Data to examine
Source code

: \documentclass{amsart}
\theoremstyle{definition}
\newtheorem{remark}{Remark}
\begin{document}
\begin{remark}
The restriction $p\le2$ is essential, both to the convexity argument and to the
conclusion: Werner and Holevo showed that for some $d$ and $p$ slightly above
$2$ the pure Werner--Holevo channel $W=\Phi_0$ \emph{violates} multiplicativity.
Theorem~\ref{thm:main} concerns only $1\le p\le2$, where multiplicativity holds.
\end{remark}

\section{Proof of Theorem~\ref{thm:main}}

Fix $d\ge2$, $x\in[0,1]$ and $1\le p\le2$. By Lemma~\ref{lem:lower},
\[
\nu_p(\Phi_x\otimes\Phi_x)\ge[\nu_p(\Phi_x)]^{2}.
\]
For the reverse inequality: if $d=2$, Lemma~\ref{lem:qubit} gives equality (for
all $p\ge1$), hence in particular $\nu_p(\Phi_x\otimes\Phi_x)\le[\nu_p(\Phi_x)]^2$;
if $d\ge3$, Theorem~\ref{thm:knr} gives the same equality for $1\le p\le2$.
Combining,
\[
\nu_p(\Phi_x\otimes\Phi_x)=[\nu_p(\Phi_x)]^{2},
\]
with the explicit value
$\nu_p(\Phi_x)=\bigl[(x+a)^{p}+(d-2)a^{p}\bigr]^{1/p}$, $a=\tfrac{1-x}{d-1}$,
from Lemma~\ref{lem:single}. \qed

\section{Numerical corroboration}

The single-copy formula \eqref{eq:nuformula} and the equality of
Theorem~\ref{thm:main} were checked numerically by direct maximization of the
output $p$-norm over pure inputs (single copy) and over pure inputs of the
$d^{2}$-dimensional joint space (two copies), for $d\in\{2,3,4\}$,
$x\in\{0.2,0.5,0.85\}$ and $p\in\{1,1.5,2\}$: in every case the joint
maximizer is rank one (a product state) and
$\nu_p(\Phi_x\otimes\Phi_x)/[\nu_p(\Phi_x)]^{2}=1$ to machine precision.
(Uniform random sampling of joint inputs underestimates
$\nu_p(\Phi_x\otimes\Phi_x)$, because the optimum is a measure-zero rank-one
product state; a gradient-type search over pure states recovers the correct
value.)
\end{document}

Goal of the exercise
Look through the records above for the word "over". Report how many lines contain it, as a bare number.

Result of the exercise
2